What is being asked
Search term "asks": please copy every line of the records below that contains it.

Data shown
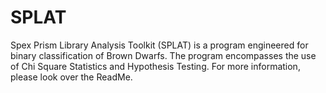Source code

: # SPLAT
Spex Prism Library Analysis Toolkit (SPLAT) is a program engineered for binary classification of Brown Dwarfs. The program encompasses the use of Chi Square Statistics and Hypothesis Testing. For more information, please look over the ReadMe.
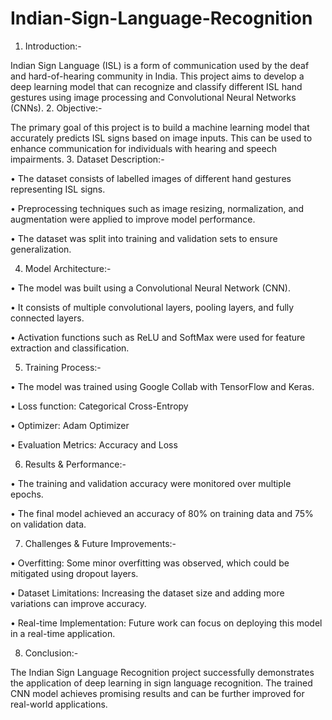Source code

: # Indian-Sign-Language-Recognition
1. Introduction:-

Indian Sign Language (ISL) is a form of communication used by the deaf and hard-of-hearing community in India. This project aims to develop a deep learning model that can recognize and classify different ISL hand gestures using image processing and Convolutional Neural Networks (CNNs).
2. Objective:-

The primary goal of this project is to build a machine learning model that accurately predicts ISL signs based on image inputs. This can be used to enhance communication for individuals with hearing and speech impairments.
3. Dataset Description:-

•	The dataset consists of labelled images of different hand gestures representing ISL signs.

•	Preprocessing techniques such as image resizing, normalization, and augmentation were applied to improve model performance.

•	The dataset was split into training and validation sets to ensure generalization.

4. Model Architecture:-

•	The model was built using a Convolutional Neural Network (CNN).

•	It consists of multiple convolutional layers, pooling layers, and fully connected layers.

•	Activation functions such as ReLU and SoftMax were used for feature extraction and classification.

5. Training Process:-

•	The model was trained using Google Collab with TensorFlow and Keras.

•	Loss function: Categorical Cross-Entropy

•	Optimizer: Adam Optimizer

•	Evaluation Metrics: Accuracy and Loss

6. Results & Performance:-

•	The training and validation accuracy were monitored over multiple epochs.

•	The final model achieved an accuracy of 80% on training data and 75% on validation data.

7. Challenges & Future Improvements:-

•	Overfitting: Some minor overfitting was observed, which could be mitigated using dropout layers.

•	Dataset Limitations: Increasing the dataset size and adding more variations can improve accuracy.

•	Real-time Implementation: Future work can focus on deploying this model in a real-time application.

8. Conclusion:-

The Indian Sign Language Recognition project successfully demonstrates the application of deep learning in sign language recognition. The trained CNN model achieves promising results 
and can be further improved for real-world applications.

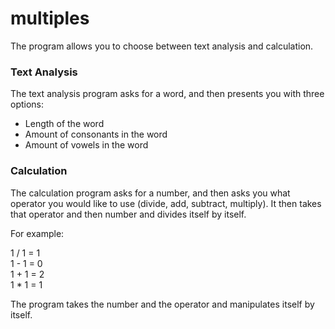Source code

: # multiples

The program allows you to choose between text analysis and calculation.

### Text Analysis

The text analysis program asks for a word, and then presents you with three options:

- Length of the word
- Amount of consonants in the word
- Amount of vowels in the word

### Calculation

The calculation program asks for a number, and then asks you what operator you would like to use (divide, add, subtract, multiply).
It then takes that operator and then number and divides itself by itself.

For example:

1 / 1 = 1  
1 - 1 = 0  
1 + 1 = 2  
1 * 1 = 1  

The program takes the number and the operator and manipulates itself by itself.
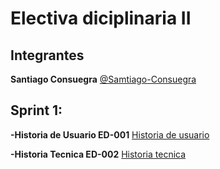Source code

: # Electiva diciplinaria II
## Integrantes
**Santiago Consuegra** [@Samtiago-Consuegra](https://github.com/Samtiago-Consuegra)

## Sprint 1:
**-Historia de Usuario ED-001**
[Historia de usuario](https://github.com/Samtiago-Consuegra/jahsjahdja/blob/main/historia%20de%20usuario.png)

**-Historia Tecnica ED-002**
[Historia tecnica](https://github.com/Samtiago-Consuegra/jahsjahdja/blob/main/historia%20tecnica.png)
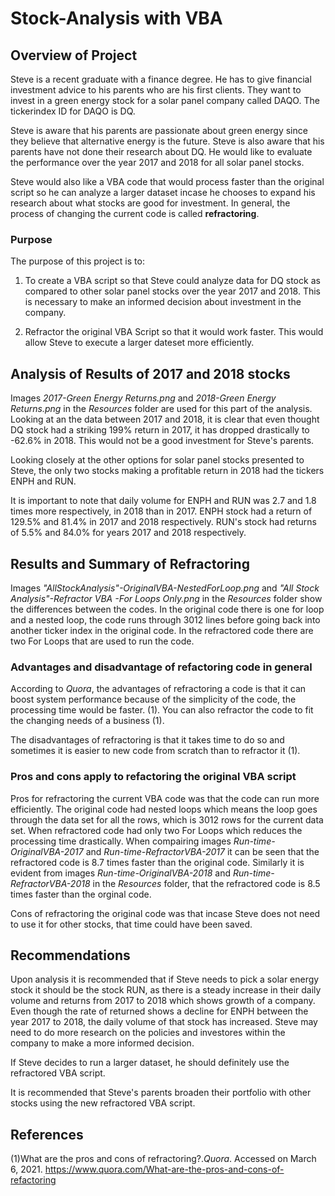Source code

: # Stock-Analysis with VBA

## Overview of Project
Steve is a recent graduate with a finance degree.  He has to give financial investment advice to his parents who are his first clients. They want to invest in a green energy stock for a solar panel company called DAQO.  The tickerindex ID for DAQO is DQ.  

Steve is aware that his parents are passionate about green energy since they believe that alternative energy is the future.  Steve is also aware that his parents have not done their research about DQ.  He would like to evaluate the performance over the year 2017 and 2018 for all solar panel stocks. 

Steve would also like a VBA code that would process faster than the original script so he can analyze a larger dataset incase he chooses to expand his research about what stocks are good for investment.  In general, the process of changing the current code is called **refractoring**. 

### Purpose
The purpose of this project is to:

1. To create a VBA script so that Steve could analyze data for DQ stock as compared to other solar panel stocks over the year 2017 and 2018. This is necessary to make an informed decision about investment in the company. 

2. Refractor the original VBA Script so that it would work faster.  This would allow Steve to execute a larger dateset more efficiently.

## Analysis of Results of 2017 and 2018 stocks
Images *2017-Green Energy Returns.png* and *2018-Green Energy Returns.png* in the *Resources* folder are used for this part of the analysis.  Looking at an the data between 2017 and 2018, it is clear that even thought DQ stock had a striking 199% return in 2017, it has dropped drastically to -62.6% in 2018.  This would not be a good investment for Steve's parents.

Looking closely at the other options for solar panel stocks presented to Steve, the only two stocks making a profitable return in 2018 had the tickers ENPH and RUN.  

It is important to note that daily volume for ENPH and RUN was 2.7 and 1.8 times more respectively, in 2018 than in 2017.  ENPH stock had a return of 129.5% and 81.4% in 2017 and 2018 respectively. RUN's stock had returns of 5.5% and 84.0% for years 2017 and 2018 respectively.  

## Results and Summary of Refractoring 
Images *"AllStockAnalysis"-OriginalVBA-NestedForLoop.png* and *"All Stock Analysis"-Refractor VBA -For Loops Only.png* in the *Resources* folder show the differences between the codes.  In the original code there is one for loop and a nested loop, the code runs through 3012 lines before going back into another ticker index in the original code.  In the refractored code there are two For Loops that are used to run the code.

### Advantages and disadvantage of refactoring code in general
According to *Quora*, the advantages of refractoring a code is that it can boost system performance because of the simplicity of the code, the processing time would be faster. (1).  You can also refractor the code to fit the changing needs of a business (1).

The disadvantages of refractoring is that it takes time to do so and sometimes it is easier to new code from scratch than to refractor it (1).

### Pros and cons apply to refactoring the original VBA script
Pros for refractoring the current VBA code was that the code can run more efficiently.  The original code had nested loops which means the loop goes through the data set for all the rows, which is 3012 rows for the current data set.  When refractored code had only two For Loops which reduces the processing time drastically.  When compairing images *Run-time-OriginalVBA-2017* and *Run-time-RefractorVBA-2017* it can be seen that the refractored code is 8.7 times faster than the original code.  Similarly it is evident from images *Run-time-OriginalVBA-2018* and *Run-time-RefractorVBA-2018* in the *Resources* folder, that the refractored code is 8.5 times faster than the orginal code.

Cons of refractoring the original code was that incase Steve does not need to use it for other stocks, that time could have been saved.

## Recommendations
Upon analysis it is recommended that if Steve needs to pick a solar energy stock it should be the stock RUN, as there is a steady increase in their daily volume and returns from 2017 to 2018 which shows growth of a company.  Even though the rate of returned shows a decline for ENPH between the year 2017 to 2018, the daily volume of that stock has increased.  Steve may need to do more research on the policies and investores within the company to make a more informed decision.

If Steve decides to run a larger dataset, he should definitely use the refractored VBA script.

It is recommended that Steve's parents broaden their portfolio with other stocks using the new refractored VBA script.  

## References
(1)What are the pros and cons of refractoring?.*Quora*.  Accessed on March 6, 2021.  https://www.quora.com/What-are-the-pros-and-cons-of-refactoring
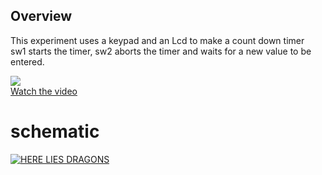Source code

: ## Overview
This experiment uses a keypad and an Lcd to make a count down timer  
sw1 starts the timer, sw2 aborts the timer and waits for a new value to be entered.

[![](https://img.youtube.com/vi/r5YamRofRdQ/1.jpg)](https://youtu.be/r5YamRofRdQ)<br>
[Watch the video](https://youtu.be/r5YamRofRdQ)
# schematic
[![HERE LIES DRAGONS](timrer-lcd-diagram.png)]()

Answer below
The text analysis program asks for a word, and then presents you with three options:
The calculation program asks for a number, and then asks you what operator you would like to use (divide, add, subtract, multiply).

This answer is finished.